I think that’s a pretty amazing thing to find in a book from 64 years ago. Stuart Palmer is not only progressive and ahead of his time in his concern for animals, but also for women. I wonder if he is the only male author who even considered this subject, which I found so very sad. 

These books have humor but also tackle serious subjects, though not in a preaching sort of way. 
Hildegarde seems to take many leaves of absence and vacations and the reader is thus exposed to a variety of settings in addition to New York City. This keeps the series fresh, and gives us a chance to see Hildegarde operate when she is away from home. She and Piper are great friends but also get on each other’s nerves. Sometimes they work together as a team, and other times they are adversaries. As the Cast of Characters says in the one I’m reading just now, Nipped in the BudHildegarde ‘is both the light of Oscar’s life and the bane of his existence.’
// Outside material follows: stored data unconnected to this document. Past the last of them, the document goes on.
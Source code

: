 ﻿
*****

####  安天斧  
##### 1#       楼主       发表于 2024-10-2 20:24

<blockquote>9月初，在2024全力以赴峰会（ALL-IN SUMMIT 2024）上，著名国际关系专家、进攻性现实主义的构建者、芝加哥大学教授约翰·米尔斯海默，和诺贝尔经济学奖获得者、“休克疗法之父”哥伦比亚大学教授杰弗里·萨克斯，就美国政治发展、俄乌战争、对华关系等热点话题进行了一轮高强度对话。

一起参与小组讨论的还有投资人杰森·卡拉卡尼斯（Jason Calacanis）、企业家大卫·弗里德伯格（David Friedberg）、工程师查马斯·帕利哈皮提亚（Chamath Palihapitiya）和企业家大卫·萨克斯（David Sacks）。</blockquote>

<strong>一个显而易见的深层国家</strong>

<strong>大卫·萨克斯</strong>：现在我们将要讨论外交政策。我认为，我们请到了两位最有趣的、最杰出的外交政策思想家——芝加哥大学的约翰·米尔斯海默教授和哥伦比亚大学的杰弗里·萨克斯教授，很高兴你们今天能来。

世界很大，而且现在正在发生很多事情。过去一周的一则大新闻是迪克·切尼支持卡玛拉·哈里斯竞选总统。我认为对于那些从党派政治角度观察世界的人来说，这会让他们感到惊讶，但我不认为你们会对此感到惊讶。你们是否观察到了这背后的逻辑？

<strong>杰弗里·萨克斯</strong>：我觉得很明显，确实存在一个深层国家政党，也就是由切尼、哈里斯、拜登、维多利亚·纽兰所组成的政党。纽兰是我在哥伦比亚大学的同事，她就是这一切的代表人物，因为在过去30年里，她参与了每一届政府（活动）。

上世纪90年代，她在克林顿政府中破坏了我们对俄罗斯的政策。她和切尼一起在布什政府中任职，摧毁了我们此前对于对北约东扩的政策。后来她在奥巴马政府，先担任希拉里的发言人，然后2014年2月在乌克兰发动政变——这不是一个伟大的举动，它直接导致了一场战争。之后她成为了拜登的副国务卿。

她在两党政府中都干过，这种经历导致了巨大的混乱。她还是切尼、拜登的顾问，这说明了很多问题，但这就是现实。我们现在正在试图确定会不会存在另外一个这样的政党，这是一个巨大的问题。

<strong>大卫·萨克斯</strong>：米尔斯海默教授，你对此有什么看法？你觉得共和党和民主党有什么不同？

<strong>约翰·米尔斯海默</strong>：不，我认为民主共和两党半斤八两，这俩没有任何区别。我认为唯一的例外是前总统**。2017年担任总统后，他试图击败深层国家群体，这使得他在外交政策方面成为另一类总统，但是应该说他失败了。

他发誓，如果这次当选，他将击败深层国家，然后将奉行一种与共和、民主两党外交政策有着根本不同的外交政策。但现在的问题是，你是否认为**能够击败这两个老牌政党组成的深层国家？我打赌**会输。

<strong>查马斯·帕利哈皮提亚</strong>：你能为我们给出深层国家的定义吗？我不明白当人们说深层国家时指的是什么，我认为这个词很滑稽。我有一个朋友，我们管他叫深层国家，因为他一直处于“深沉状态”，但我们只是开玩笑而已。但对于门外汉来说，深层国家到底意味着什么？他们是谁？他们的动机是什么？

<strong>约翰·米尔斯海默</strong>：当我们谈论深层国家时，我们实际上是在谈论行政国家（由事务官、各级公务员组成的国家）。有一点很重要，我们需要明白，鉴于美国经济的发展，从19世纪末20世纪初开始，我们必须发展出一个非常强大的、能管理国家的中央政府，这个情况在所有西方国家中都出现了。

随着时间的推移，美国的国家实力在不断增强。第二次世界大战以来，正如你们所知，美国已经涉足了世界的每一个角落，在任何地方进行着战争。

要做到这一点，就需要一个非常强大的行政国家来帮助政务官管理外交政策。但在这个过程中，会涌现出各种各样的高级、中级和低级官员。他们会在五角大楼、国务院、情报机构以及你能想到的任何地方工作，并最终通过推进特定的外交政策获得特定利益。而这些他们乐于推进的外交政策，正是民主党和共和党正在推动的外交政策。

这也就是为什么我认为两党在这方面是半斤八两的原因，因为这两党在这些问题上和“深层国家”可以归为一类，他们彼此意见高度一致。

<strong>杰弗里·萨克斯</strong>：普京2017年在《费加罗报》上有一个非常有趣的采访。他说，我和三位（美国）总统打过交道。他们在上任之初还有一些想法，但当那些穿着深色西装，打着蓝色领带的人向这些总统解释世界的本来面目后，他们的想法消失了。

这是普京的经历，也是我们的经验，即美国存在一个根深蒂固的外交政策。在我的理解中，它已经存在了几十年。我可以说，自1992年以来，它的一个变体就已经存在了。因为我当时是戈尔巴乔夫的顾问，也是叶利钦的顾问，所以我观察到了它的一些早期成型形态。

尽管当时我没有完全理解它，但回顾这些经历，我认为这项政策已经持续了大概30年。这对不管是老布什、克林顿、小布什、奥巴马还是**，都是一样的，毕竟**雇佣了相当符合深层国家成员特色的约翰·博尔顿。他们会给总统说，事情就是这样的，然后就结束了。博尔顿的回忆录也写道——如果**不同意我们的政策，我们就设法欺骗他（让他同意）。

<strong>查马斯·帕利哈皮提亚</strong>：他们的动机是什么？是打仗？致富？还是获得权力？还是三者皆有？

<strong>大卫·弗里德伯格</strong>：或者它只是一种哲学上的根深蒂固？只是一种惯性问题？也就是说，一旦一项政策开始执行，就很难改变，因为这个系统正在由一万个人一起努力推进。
Wednesday, December 18, 2013

The Best Overlooked Books of 2013 - a list heard on the radio

I just heard this on the radio program Word of Mouth and thought many of my readers would be interested in the titles. 

The Best Overlooked Books Of 2013

Credit Dan Klimke via flickr Creative Commons
Well, the holidays are upon us and there’s nothing quite like a well-told story for seeking refuge from the chaos or a little too much quality time with family. A lot of big-name authors had terrific new titles out this year, but we have a fondness for books that don’t get full page ads or window displays – call it the literary equivalent of the island of misfit toys – great books waiting for a good home; you just have to know that they are there. 
With us today are two seasoned purveyors of overlooked books. Michele Filgate is a writer and critic as well as the events coordinator at community bookstore in Brooklyn.Liberty Hardy is events coordinator at Riverrun bookstore in Portsmouth, New Hampshire. She’s also contributing editor for Book Riot.
Here is a list of the books discussed in the segment:
The Night Guest by Fiona McFarlane
White Girls by Hilton Als
Three Scenarios in Which Hana Sasaki Grows a Tail by Kelly Luce
Save Yourself by Kelly Braffet
Instructions for a Heat Wave by Maggie O'Farrell
Reality Boy by A.S. King
Cinnamon and Gunpowder by Eli Brown
The Other Typist by Suzanne Rindell
Duplex by Kathryn Davis
Submergence by JM Ledgard
The Woman Upstairs by Claire Messud 

Addendum: I borrowed the Matt Bell book from the library, read a few pages, and found it weird and awful. Not for me at all!